A team of Harvard scientists has created 'beating' heart muscle using mouse embryonic stem cells. The research, published last week in the journal Science, means that scientists are one step closer to creating effective stem cell-based techniques to repair damage following heart attacks.

Dr Kenneth Chien and his team from the Harvard and Massachusetts General Hospital, US, identified progenitor cells that developed into ventricular muscle cells in genetically engineered mice embryos. Progenitor cells develop into muscle and non-muscle cells but by using biomedical fluorescent colour coding techniques the team were able to extract those that were pure ventricle generators. They then engineered cardiac muscle from the cells which appeared to 'beat' spontaneously. Ventricular muscle cells allow the heart to pump blood around the body and it is these cells which are damaged in a heart attack.

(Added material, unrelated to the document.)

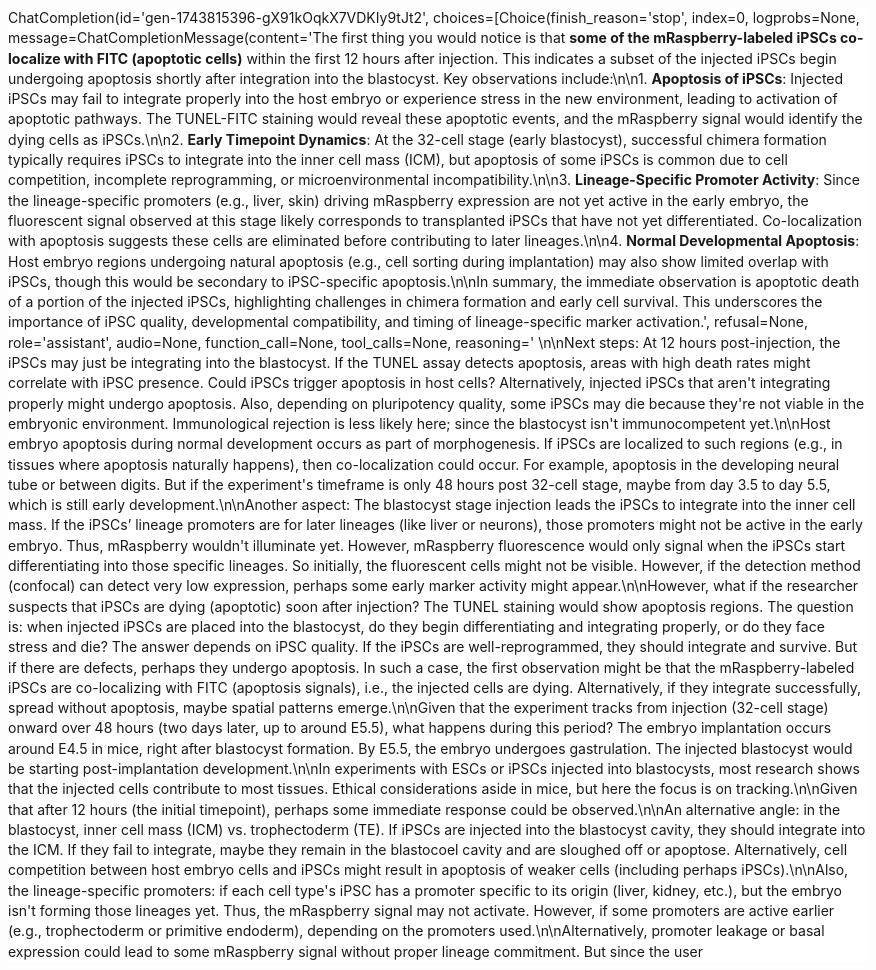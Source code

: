 ChatCompletion(id='gen-1743815396-gX91kOqkX7VDKIy9tJt2',
choices=[Choice(finish_reason='stop', index=0, logprobs=None, message=ChatCompletionMessage(content='The first thing you would notice is that **some of the mRaspberry-labeled iPSCs co-localize with FITC (apoptotic cells)** within the first 12 hours after injection. This indicates a subset of the injected iPSCs begin undergoing apoptosis shortly after integration into the blastocyst. Key observations include:\n\n1. **Apoptosis of iPSCs**: Injected iPSCs may fail to integrate properly into the host embryo or experience stress in the new environment, leading to activation of apoptotic pathways. The TUNEL-FITC staining would reveal these apoptotic events, and the mRaspberry signal would identify the dying cells as iPSCs.\n\n2. **Early Timepoint Dynamics**: At the 32-cell stage (early blastocyst), successful chimera formation typically requires iPSCs to integrate into the inner cell mass (ICM), but apoptosis of some iPSCs is common due to cell competition, incomplete reprogramming, or microenvironmental incompatibility.\n\n3. **Lineage-Specific Promoter Activity**: Since the lineage-specific promoters (e.g., liver, skin) driving mRaspberry expression are not yet active in the early embryo, the fluorescent signal observed at this stage likely corresponds to transplanted iPSCs that have not yet differentiated. Co-localization with apoptosis suggests these cells are eliminated before contributing to later lineages.\n\n4. **Normal Developmental Apoptosis**: Host embryo regions undergoing natural apoptosis (e.g., cell sorting during implantation) may also show limited overlap with iPSCs, though this would be secondary to iPSC-specific apoptosis.\n\nIn summary, the immediate observation is apoptotic death of a portion of the injected iPSCs, highlighting challenges in chimera formation and early cell survival. This underscores the importance of iPSC quality, developmental compatibility, and timing of lineage-specific marker activation.', refusal=None, role='assistant', audio=None, function_call=None, tool_calls=None, reasoning=' \n\nNext steps: At 12 hours post-injection, the iPSCs may just be integrating into the blastocyst. If the TUNEL assay detects apoptosis, areas with high death rates might correlate with iPSC presence. Could iPSCs trigger apoptosis in host cells? Alternatively, injected iPSCs that aren\'t integrating properly might undergo apoptosis. Also, depending on pluripotency quality, some iPSCs may die because they\'re not viable in the embryonic environment. Immunological rejection is less likely here; since the blastocyst isn\'t immunocompetent yet.\n\nHost embryo apoptosis during normal development occurs as part of morphogenesis. If iPSCs are localized to such regions (e.g., in tissues where apoptosis naturally happens), then co-localization could occur. For example, apoptosis in the developing neural tube or between digits. But if the experiment\'s timeframe is only 48 hours post 32-cell stage, maybe from day 3.5 to day 5.5, which is still early development.\n\nAnother aspect: The blastocyst stage injection leads the iPSCs to integrate into the inner cell mass. If the iPSCs’ lineage promoters are for later lineages (like liver or neurons), those promoters might not be active in the early embryo. Thus, mRaspberry wouldn\'t illuminate yet. However, mRaspberry fluorescence would only signal when the iPSCs start differentiating into those specific lineages. So initially, the fluorescent cells might not be visible. However, if the detection method (confocal) can detect very low expression, perhaps some early marker activity might appear.\n\nHowever, what if the researcher suspects that iPSCs are dying (apoptotic) soon after injection? The TUNEL staining would show apoptosis regions. The question is: when injected iPSCs are placed into the blastocyst, do they begin differentiating and integrating properly, or do they face stress and die? The answer depends on iPSC quality. If the iPSCs are well-reprogrammed, they should integrate and survive. But if there are defects, perhaps they undergo apoptosis. In such a case, the first observation might be that the mRaspberry-labeled iPSCs are co-localizing with FITC (apoptosis signals), i.e., the injected cells are dying. Alternatively, if they integrate successfully, spread without apoptosis, maybe spatial patterns emerge.\n\nGiven that the experiment tracks from injection (32-cell stage) onward over 48 hours (two days later, up to around E5.5), what happens during this period? The embryo implantation occurs around E4.5 in mice, right after blastocyst formation. By E5.5, the embryo undergoes gastrulation. The injected blastocyst would be starting post-implantation development.\n\nIn experiments with ESCs or iPSCs injected into blastocysts, most research shows that the injected cells contribute to most tissues. Ethical considerations aside in mice, but here the focus is on tracking.\n\nGiven that after 12 hours (the initial timepoint), perhaps some immediate response could be observed.\n\nAn alternative angle: in the blastocyst, inner cell mass (ICM) vs. trophectoderm (TE). If iPSCs are injected into the blastocyst cavity, they should integrate into the ICM. If they fail to integrate, maybe they remain in the blastocoel cavity and are sloughed off or apoptose. Alternatively, cell competition between host embryo cells and iPSCs might result in apoptosis of weaker cells (including perhaps iPSCs).\n\nAlso, the lineage-specific promoters: if each cell type\'s iPSC has a promoter specific to its origin (liver, kidney, etc.), but the embryo isn\'t forming those lineages yet. Thus, the mRaspberry signal may not activate. However, if some promoters are active earlier (e.g., trophectoderm or primitive endoderm), depending on the promoters used.\n\nAlternatively, promoter leakage or basal expression could lead to some mRaspberry signal without proper lineage commitment. But since the user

At present although there are many ways to attempt to prevent heart attacks, doctors are not able to restore damaged tissue following an attack. A weakened heart will ultimately fail. It is believed that embryonic stem (ES) cells, because of their pluripotency - the ability to develop into any cell in the body - may provide doctors with effective post-heart attack treatments. But attempts at injecting stem cells direct into the heart have not proven to be a major success and scientists have, until now, not been able to create cardiac muscle from ES cells.

'This looks like the kind of work a normal heart tissue strip would do,' said Chien, adding: 'We went from embryonic stem cells to an organ.' The news was welcomed by the scientific community. 'I think over the last five years or so, we've made great progress in being able to guide stem cells into whatever cell type we want, in this case the heart,' said Dr Deepak Srivastava, director of the Gladstone Institute of Cardiovascular Disease at the University of California, San Francisco. But researchers issued caution that there is still a long way to go before treatments are possible. 'It's not the home run,' said Dr. Elizabeth Nabel, director of the National Heart, Lung and Blood Institute. 'But it's a major advance that's helping to move the field forward in a very significant way.'

In order to use the cardiac muscle in patients the strip created by Chien would need to be thicker and develop in a 3-D fashion. A stable blood supply would also need to be ensured. Srivastava, who was not involved in the research, said the Harvard team has 'begun to think about how to assemble these types of cardiac cells into a 3-D fashion, for future use within a heart.' He added: 'It's a long way from that right now… but it's a first baby step toward that goal.' Chien, however, believes that a treatment can be produced within five years.